In the data below, find the line that contains "开战，两国军事的最大区别是，" and the line that contains "整个的军事布局已经发生了很大变化。". Copy both, plus every line between them, exactly.
══════
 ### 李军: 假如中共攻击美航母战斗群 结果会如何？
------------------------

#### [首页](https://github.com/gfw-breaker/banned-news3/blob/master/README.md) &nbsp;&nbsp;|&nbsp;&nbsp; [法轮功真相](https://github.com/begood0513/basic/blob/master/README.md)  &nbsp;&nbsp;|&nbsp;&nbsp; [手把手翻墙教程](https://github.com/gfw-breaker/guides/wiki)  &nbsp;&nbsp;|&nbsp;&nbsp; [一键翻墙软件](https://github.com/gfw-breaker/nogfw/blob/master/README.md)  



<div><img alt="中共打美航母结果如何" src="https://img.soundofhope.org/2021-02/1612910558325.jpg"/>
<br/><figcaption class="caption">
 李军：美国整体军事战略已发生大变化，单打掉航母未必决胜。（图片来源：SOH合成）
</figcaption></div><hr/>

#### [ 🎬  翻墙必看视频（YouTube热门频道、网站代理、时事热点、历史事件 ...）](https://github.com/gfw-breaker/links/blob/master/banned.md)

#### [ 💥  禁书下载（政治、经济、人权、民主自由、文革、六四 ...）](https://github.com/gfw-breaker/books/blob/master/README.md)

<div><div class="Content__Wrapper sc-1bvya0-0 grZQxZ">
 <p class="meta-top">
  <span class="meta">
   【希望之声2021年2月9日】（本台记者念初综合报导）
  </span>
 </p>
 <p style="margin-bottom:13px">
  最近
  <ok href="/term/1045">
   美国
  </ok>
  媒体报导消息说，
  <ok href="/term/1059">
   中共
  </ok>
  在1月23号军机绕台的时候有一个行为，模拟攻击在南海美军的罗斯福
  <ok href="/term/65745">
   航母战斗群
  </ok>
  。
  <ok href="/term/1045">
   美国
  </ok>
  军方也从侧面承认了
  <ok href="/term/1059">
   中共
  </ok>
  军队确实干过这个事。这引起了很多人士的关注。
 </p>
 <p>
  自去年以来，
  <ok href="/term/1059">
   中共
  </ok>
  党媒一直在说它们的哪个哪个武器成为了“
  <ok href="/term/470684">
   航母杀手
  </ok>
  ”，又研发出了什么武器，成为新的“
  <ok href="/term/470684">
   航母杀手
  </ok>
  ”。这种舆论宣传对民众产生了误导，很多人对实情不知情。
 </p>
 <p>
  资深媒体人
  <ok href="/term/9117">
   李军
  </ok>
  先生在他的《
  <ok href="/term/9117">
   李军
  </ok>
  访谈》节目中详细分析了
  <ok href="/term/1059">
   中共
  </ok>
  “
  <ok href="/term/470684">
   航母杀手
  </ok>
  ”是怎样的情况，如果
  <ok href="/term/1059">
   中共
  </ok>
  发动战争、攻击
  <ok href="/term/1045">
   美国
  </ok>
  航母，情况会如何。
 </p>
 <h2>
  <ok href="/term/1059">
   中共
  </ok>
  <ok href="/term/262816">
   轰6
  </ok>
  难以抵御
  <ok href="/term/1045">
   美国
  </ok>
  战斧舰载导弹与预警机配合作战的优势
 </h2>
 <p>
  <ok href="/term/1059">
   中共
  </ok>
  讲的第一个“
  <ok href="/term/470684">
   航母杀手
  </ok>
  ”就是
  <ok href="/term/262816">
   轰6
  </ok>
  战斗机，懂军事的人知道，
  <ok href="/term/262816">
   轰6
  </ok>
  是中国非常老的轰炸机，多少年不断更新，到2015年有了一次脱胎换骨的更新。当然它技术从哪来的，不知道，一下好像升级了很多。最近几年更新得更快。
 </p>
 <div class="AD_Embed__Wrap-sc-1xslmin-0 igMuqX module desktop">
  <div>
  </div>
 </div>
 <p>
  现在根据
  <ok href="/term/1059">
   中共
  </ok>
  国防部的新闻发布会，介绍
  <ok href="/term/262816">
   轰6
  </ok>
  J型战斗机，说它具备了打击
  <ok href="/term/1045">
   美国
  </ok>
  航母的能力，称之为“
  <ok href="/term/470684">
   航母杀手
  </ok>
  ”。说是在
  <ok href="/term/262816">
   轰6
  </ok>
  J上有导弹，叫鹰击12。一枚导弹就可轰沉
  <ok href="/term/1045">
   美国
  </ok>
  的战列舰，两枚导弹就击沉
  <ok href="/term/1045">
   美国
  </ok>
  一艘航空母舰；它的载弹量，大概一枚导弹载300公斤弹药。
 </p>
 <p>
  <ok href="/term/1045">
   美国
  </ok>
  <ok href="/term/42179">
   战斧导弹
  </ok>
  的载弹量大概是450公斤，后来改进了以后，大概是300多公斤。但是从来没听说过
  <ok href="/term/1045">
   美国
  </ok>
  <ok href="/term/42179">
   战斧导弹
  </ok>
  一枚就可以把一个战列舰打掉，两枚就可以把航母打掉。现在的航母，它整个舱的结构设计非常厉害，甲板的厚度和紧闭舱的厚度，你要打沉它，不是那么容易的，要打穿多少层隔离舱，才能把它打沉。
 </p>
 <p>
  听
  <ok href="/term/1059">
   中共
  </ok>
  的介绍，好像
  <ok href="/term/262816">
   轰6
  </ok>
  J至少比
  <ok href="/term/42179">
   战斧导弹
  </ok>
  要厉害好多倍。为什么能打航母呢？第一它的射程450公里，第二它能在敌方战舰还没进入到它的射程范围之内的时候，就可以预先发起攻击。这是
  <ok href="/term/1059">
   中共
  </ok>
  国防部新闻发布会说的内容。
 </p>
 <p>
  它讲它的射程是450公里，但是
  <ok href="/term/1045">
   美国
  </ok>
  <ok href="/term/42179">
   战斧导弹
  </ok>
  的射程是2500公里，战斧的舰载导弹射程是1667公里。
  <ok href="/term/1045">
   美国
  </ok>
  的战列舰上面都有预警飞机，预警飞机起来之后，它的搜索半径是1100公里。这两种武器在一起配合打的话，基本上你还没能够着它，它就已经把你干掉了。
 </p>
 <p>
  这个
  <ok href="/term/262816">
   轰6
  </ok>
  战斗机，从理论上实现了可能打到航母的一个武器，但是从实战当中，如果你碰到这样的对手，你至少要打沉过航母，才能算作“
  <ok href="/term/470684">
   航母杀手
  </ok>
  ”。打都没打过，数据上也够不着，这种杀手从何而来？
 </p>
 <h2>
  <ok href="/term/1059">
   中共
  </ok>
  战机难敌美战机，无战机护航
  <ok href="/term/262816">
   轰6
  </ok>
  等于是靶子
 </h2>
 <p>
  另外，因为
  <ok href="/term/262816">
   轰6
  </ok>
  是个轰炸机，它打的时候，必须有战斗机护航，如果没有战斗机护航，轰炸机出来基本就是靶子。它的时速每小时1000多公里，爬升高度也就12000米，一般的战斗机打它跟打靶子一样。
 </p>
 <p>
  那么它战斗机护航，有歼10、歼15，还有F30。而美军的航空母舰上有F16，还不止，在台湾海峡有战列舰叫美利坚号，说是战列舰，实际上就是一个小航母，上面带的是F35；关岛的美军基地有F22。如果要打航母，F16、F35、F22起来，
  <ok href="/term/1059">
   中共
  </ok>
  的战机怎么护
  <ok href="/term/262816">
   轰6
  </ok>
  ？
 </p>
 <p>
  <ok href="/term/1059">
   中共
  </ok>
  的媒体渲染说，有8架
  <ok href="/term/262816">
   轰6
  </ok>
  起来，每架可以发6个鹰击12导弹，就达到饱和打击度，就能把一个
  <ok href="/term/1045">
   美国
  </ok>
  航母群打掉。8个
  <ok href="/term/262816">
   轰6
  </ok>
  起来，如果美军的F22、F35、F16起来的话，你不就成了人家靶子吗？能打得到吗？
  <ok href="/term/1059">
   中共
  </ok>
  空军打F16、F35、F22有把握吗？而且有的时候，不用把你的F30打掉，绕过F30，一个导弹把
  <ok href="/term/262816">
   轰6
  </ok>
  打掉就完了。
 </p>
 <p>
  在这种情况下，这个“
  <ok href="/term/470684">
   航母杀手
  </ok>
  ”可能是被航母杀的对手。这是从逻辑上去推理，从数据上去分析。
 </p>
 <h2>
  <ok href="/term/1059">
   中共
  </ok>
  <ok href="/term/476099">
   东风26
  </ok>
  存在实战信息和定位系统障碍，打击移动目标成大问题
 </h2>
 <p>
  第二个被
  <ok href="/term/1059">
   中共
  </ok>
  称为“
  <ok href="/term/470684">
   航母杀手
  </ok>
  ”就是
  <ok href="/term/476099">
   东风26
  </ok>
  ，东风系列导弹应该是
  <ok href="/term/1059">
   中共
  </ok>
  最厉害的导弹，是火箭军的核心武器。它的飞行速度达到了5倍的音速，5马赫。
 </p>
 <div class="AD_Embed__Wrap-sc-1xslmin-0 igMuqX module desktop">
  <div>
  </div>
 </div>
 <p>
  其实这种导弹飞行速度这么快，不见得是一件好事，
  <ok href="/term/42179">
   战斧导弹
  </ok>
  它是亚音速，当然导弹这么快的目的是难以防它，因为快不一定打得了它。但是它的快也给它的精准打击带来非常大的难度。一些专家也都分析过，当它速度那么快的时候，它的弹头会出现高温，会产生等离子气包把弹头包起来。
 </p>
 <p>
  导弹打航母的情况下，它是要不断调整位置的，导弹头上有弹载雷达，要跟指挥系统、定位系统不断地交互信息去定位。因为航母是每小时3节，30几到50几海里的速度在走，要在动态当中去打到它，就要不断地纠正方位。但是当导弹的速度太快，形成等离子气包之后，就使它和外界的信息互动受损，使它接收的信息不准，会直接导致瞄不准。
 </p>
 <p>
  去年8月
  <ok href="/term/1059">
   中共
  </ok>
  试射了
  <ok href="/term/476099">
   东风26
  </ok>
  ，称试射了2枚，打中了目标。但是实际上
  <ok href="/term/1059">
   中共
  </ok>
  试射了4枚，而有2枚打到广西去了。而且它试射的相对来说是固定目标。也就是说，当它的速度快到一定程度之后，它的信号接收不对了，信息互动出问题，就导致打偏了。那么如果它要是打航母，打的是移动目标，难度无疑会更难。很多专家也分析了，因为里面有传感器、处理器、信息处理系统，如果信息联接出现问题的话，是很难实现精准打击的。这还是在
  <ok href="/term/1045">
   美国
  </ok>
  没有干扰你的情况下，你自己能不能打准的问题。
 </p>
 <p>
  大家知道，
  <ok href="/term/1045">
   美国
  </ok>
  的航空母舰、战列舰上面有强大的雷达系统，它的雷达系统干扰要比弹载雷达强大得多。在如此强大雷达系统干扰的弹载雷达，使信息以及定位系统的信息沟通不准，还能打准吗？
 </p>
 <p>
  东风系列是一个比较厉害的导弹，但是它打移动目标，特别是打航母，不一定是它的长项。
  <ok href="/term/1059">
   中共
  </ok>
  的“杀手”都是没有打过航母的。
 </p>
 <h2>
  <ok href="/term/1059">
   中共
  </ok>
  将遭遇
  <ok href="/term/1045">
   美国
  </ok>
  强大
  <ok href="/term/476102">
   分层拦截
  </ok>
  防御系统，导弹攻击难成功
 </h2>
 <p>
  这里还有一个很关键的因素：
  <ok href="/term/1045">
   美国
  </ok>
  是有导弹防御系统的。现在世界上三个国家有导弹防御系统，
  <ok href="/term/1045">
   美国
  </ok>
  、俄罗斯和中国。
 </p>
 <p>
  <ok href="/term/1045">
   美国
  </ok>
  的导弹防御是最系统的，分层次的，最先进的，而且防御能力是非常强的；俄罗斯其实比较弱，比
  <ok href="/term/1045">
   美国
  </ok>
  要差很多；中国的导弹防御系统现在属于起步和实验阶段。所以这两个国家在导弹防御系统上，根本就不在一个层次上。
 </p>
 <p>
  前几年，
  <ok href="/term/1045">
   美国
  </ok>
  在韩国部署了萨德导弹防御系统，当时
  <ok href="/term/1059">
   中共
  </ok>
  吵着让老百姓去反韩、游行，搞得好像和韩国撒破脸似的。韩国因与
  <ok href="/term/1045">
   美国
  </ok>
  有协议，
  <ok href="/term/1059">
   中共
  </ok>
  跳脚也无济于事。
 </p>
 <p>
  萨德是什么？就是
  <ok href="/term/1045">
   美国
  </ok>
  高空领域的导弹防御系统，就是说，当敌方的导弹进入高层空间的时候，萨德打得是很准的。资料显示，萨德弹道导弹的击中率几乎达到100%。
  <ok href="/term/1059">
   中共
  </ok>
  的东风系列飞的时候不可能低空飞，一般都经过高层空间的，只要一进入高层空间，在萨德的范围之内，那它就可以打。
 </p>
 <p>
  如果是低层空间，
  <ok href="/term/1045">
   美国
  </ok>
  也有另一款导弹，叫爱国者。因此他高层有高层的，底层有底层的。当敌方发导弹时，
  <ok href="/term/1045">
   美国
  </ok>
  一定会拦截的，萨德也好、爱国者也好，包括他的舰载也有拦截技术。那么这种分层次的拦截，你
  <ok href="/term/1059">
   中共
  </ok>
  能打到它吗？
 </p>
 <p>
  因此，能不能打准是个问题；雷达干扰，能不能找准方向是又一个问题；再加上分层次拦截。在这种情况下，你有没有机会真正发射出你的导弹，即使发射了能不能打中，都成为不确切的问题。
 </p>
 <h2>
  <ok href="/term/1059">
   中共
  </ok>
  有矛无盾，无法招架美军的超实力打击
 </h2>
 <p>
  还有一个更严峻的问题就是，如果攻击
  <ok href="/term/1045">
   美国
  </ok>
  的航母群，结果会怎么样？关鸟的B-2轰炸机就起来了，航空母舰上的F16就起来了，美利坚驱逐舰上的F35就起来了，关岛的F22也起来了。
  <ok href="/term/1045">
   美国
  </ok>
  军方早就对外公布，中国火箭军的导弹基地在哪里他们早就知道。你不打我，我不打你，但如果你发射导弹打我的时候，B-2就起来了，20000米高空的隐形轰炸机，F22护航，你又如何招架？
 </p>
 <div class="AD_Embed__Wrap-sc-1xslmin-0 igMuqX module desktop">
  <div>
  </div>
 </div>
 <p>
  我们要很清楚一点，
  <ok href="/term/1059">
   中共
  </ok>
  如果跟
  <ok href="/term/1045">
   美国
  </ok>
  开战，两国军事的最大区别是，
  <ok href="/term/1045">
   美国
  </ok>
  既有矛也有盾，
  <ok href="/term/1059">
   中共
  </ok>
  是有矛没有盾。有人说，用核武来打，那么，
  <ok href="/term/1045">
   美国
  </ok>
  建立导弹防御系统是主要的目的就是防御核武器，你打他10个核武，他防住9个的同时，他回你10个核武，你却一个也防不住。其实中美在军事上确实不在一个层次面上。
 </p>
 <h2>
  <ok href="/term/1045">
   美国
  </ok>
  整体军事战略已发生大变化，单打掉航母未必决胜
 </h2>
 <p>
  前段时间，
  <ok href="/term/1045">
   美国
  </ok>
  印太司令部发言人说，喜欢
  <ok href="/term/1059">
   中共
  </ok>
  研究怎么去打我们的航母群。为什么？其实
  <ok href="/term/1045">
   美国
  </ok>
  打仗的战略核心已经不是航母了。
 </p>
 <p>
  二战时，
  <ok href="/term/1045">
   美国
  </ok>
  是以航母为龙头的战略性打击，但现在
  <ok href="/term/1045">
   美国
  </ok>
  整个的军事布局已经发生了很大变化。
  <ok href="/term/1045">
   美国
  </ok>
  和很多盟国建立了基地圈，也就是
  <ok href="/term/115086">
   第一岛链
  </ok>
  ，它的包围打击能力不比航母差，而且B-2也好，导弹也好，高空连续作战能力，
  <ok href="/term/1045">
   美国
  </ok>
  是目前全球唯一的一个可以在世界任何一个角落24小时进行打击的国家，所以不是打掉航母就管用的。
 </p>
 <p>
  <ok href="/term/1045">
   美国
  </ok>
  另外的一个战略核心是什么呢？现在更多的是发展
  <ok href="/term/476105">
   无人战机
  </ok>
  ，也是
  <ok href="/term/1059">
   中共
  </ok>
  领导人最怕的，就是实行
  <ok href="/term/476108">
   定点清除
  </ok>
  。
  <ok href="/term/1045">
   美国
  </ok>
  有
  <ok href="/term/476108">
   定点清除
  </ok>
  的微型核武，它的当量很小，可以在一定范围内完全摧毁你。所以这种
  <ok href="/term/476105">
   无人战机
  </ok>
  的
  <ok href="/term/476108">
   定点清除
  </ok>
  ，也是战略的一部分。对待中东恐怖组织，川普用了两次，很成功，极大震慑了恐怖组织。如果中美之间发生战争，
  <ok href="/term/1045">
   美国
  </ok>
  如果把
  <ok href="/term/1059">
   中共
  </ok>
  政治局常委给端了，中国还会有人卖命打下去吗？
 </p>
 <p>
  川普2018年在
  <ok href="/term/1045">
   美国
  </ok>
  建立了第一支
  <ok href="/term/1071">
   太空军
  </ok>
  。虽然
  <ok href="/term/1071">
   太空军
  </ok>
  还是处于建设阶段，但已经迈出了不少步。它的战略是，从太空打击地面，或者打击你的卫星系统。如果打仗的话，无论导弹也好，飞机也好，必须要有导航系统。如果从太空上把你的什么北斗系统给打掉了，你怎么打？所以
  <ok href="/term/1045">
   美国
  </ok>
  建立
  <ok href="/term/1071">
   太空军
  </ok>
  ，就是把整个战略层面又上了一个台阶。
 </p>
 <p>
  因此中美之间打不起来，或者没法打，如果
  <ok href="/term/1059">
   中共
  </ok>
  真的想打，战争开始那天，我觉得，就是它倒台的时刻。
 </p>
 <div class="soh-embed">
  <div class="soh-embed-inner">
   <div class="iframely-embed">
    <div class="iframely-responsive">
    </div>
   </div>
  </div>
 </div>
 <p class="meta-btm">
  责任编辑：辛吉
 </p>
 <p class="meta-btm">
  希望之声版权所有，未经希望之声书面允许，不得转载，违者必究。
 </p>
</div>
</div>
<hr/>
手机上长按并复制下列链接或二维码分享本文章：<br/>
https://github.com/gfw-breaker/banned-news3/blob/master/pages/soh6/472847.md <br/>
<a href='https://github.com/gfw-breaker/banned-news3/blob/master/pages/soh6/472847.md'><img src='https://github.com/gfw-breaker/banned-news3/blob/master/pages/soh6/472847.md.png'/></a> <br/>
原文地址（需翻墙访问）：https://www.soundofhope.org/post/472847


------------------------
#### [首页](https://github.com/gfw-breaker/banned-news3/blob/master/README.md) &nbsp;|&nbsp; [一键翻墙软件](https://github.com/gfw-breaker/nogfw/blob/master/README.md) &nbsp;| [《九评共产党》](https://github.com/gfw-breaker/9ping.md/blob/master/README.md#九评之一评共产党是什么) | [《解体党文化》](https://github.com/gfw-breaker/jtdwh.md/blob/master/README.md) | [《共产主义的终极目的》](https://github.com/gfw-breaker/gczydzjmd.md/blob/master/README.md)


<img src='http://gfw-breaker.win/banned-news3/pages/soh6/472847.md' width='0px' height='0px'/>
══════
Output below ▸
  开战，两国军事的最大区别是，
  <ok href="/term/1045">
   美国
  </ok>
  既有矛也有盾，
  <ok href="/term/1059">
   中共
  </ok>
  是有矛没有盾。有人说，用核武来打，那么，
  <ok href="/term/1045">
   美国
  </ok>
  建立导弹防御系统是主要的目的就是防御核武器，你打他10个核武，他防住9个的同时，他回你10个核武，你却一个也防不住。其实中美在军事上确实不在一个层次面上。
 </p>
 <h2>
  <ok href="/term/1045">
   美国
  </ok>
  整体军事战略已发生大变化，单打掉航母未必决胜
 </h2>
 <p>
  前段时间，
  <ok href="/term/1045">
   美国
  </ok>
  印太司令部发言人说，喜欢
  <ok href="/term/1059">
   中共
  </ok>
  研究怎么去打我们的航母群。为什么？其实
  <ok href="/term/1045">
   美国
  </ok>
  打仗的战略核心已经不是航母了。
 </p>
 <p>
  二战时，
  <ok href="/term/1045">
   美国
  </ok>
  是以航母为龙头的战略性打击，但现在
  <ok href="/term/1045">
   美国
  </ok>
  整个的军事布局已经发生了很大变化。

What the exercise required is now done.